Хорошо, что документы при ней, оно и понятно, всегда с собой носит, «на всякий случай». Валерий далее не вникал, вышел подождать на улицу. Солнце наяривало как ни в чем не бывало, будто жизнь продолжается, а Тошка никогда не узнает лета. «Ладке позвонить? Что сказать? Зачем?» Сил нет. Навалилась чернота. Кто-то кричал, как из другого мира:

– Эй, молодой человек, вы слышите? Бабушка ваша идет.

«Ах, да, бабушка…» Стояла на крылечке, черное пальто, белый гипс. Повисла на Валерии без церемоний, сумки вручила, заковыляла осторожно, как по льду. Все дорогу тараторила про перелом, остеопороз, старость… Не вникал, и так все ясно, но хорошо, что помог.

Дубль два: Саянская улица, дом, подъезд, скамейка. Шуршали объявления, бабка набирала код. Поднялись на этаж, черная массивная дверь, три замка. Внутри хлам, пыль, прошлое. Всюду тумбочки, шкафчики, шагнуть некуда. Валерий так и стоял боком, пока хозяйка раздевалась. Перед носом выцветшие бумажные обои в цветочек. Прошли в комнату. Низкие потолки, темно, тесно, единственная лампочка в массивном красном плафоне почти не светит. Железная кровать с набалдашниками, как из фильмов про войну, длиннющая коричневая мебельная стенка из ДСП, продавленный диван, комод, зеркало в вычурной раме, стиль модерн. Вид не то свалки, не то лавки старьевщика.

Бабка усадила гостя за круглый, крашеный стол с салфеточкой посередине:

– Как тебя зовут-то?

– Валерий… Лугов.

– Так вот, Валерик, приходил тут дед месяца два назад. Странный такой, говорил, с моим двоюродным братом Левкой дружен был. Но это явная ложь. Левка исчез еще осенью пятьдесят второго, понимаешь? Мать искала его, в милицию обращалась. Через полгода сообщили, нашли, мол, труп где-то в Средней Азии, не помню точно. Тетка Ольга, ну, мать его, рассказывать об этом не любила.
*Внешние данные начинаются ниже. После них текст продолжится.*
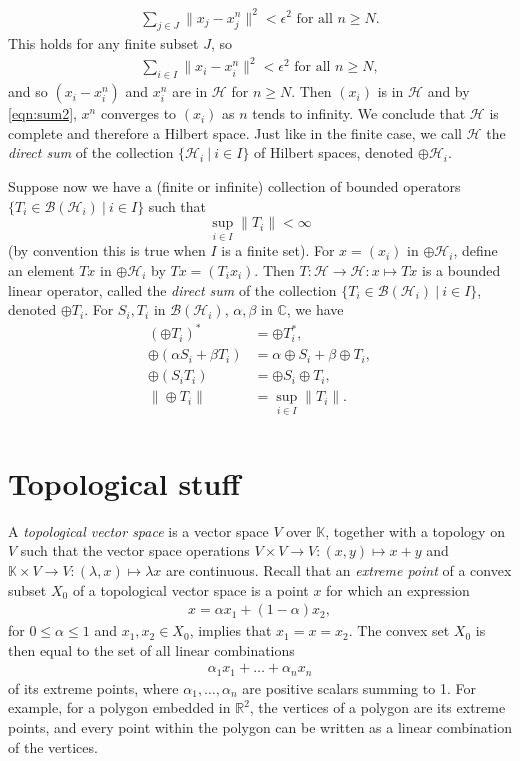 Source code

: \documentclass[12pt,a4paper]{report}
\theoremstyle{plain}
\theoremstyle{definition}
\newcommand{\1}{\mathbbm{1}}
\newcommand{\C}{\mathbb{C}}
\newcommand{\R}{\mathbb{R}}
\renewcommand{\H}{\mathcal{H}}
\newcommand{\B}{\mathcal{B}}
\begin{document}
\begin{align}\label{eqn:sum2}
	\sum_{j\in J}{\|x_j-x^n_j\|^2} < \epsilon^2  \mbox{ for all } n\geq N.
\end{align}
This holds for any finite subset $J$, so
\begin{align*}
	\sum_{i\in I}{\|x_i-x^n_i\|^2} < \epsilon^2  \mbox{ for all } n\geq N,
\end{align*}
and so $(x_i-x^n_i)$ and $x^n_i$ are in $\H$ for $n\geq N$. 
Then $(x_i)$ is in $\H$ and by \eqref{eqn:sum2}, $x^n$ converges to $(x_i)$ as $n$ tends 
to infinity. We conclude that $\H$ is complete and therefore a Hilbert space. Just like in the finite 
case, we call $\H$ the \emph{direct sum} of the collection $\{\H_i ~|~ i\in I\}$ of Hilbert spaces, 
denoted $\oplus\H_i$.

Suppose now we have a (finite or infinite) collection of bounded operators 
$\{T_i\in\B{(\H_i)} ~|~ i\in I\}$ such that 
\[
	\sup_{i\in I} {\|T_i\|} < \infty
\] 
(by convention this is true when $I$ is a finite set).
For $x=(x_i)$ in $\oplus\H_i$, define an element $Tx$ in $\oplus\H_i$ by $Tx=(T_ix_i)$. 
Then $T:\H\to\H:x\mapsto Tx$ is a bounded linear operator, called the \emph{direct sum} of the 
collection $\{T_i\in\B{(\H_i)} ~|~ i \in I\}$, denoted $\oplus T_i$. For $S_i,T_i$ in 
$\B(\H_i)$, $\alpha,\beta$ in $\C$, we have 
\begin{align*}
		\left(\oplus T_i\right)^\ast &= \oplus T_i^\ast,		\\
		\oplus (\alpha S_i+\beta T_i) &= 
					\alpha \oplus S_i + \beta \oplus T_i, 		\\
		\oplus (S_i T_i) &= \oplus S_i \oplus T_i,				\\
		\|\oplus T_i\| &= \sup_{i\in I} {\|T_i\|}.				\\
\end{align*}

\section{Topological stuff}

A \emph{topological vector space} is a vector space $V$ over $\mathbb K$, together with a topology on 
$V$ such that the vector space operations $V\times V\to V:(x,y)\mapsto x+y$ and $\mathbb{K}\times V\to 
V:(\lambda,x)\mapsto \lambda x$ are continuous. 
Recall that an \emph{extreme point} of a convex subset $X_0$ of a topological vector space is a point 
$x$ for which an expression
\begin{align*}
	x = \alpha x_1 +(1-\alpha)x_2,
\end{align*}
for $0\leq\alpha\leq1$ and $x_1,x_2\in X_0$, implies that $x_1=x=x_2$. 
The convex set $X_0$ is then equal to the set of all linear combinations
\begin{align*}
	\alpha_1 x_1+\dots +\alpha_n x_n
\end{align*}
of its extreme points, where $\alpha_1,\dots,\alpha_n$ are positive scalars summing to 1.
For example, for a polygon embedded in $\R^2$, the vertices of a polygon are its extreme points, and
every point within the polygon can be written as a linear combination of the vertices.
\end{document}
Муж ее на войне погиб, с сыном беда, вот и взяла меня к себе, чтобы не так одиноко было. Приехала я в Москву в пятьдесят седьмом в институт поступать. Платье на мне сиреневое с пышной юбкой и узкой талией, очень недурна была, очень, – призрак игривости, ожившее под сеткой морщин лицо.
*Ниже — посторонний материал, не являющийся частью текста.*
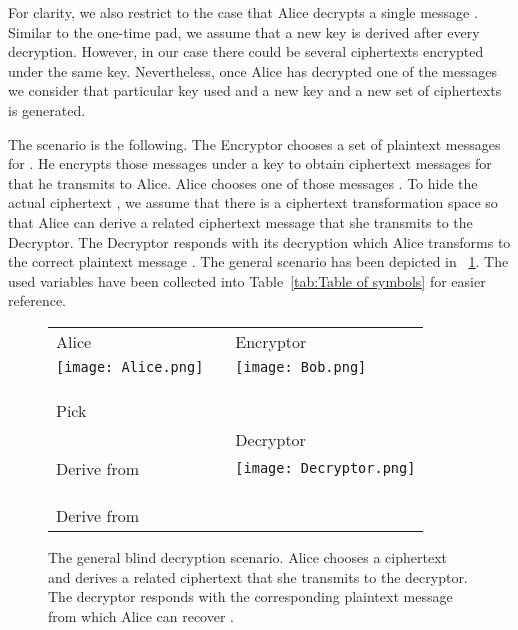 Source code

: \documentclass[10pt,journal]{IEEEtran}
\begin{document}
For clarity, we also restrict to the case that Alice decrypts a single message . Similar to the one-time pad, we assume
that a new key is derived after every decryption.
However, in our case there could be several ciphertexts
 encrypted under the same key.
Nevertheless, once Alice has decrypted one of the messages
we consider that particular key used and a new key and a new set of ciphertexts is generated.

The scenario is the following.
The Encryptor chooses a set of  plaintext messages  for .
He encrypts those messages under a key  to obtain ciphertext
messages  for  that he transmits to Alice.
Alice chooses one of those messages .
To hide the actual ciphertext , we assume that there is a
ciphertext transformation space  so that
Alice can derive a related ciphertext message 
that she transmits to the Decryptor. The Decryptor responds
with its decryption 
which Alice transforms to the correct plaintext message .
The general scenario has been depicted in \figurename~\ref{fig:general_scenario}.
The used variables have been collected into Table~\ref{tab:Table of symbols} for easier reference.
\begin{figure}[!t]
\centering
\begin{tabular}{lcl}
Alice & & Encryptor \\
\texttt{[image: Alice.png]} & & \texttt{[image: Bob.png]}\\
& &  \\
& &  \\
 &  &  \\
Pick  & & \\
& & Decryptor\\
Derive  from  & & \texttt{[image: Decryptor.png]}\\
 &  &  \\
& &  \\
 &  &  \\
Derive  from  & & \\
\end{tabular}
\caption{The general blind decryption scenario. Alice chooses a ciphertext  and derives a related ciphertext  that she transmits to the decryptor. The decryptor responds with the corresponding plaintext message  from which Alice can recover .}
\label{fig:general_scenario}
\end{figure}
\end{document}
– Может, фотографии покажете?

Толстый альбом в зеленом бархатном переплете, черно-белые карточки.

– Меня тут почти нет, только вот здесь, рядом с теткой. Шестидесятый год.

– Да вы просто красавица! – нехотя подыграл Валерий, он не лгал, просто его интересовало другое. – На Левку можно взглянуть?

– Вот он!

Поблекшая фотография, смазливый парень на фоне черной «победы». Жесткое, сильное тело под белой рубашкой, серая кепка, оттопыренные уши и наглый, с вызовом, взгляд.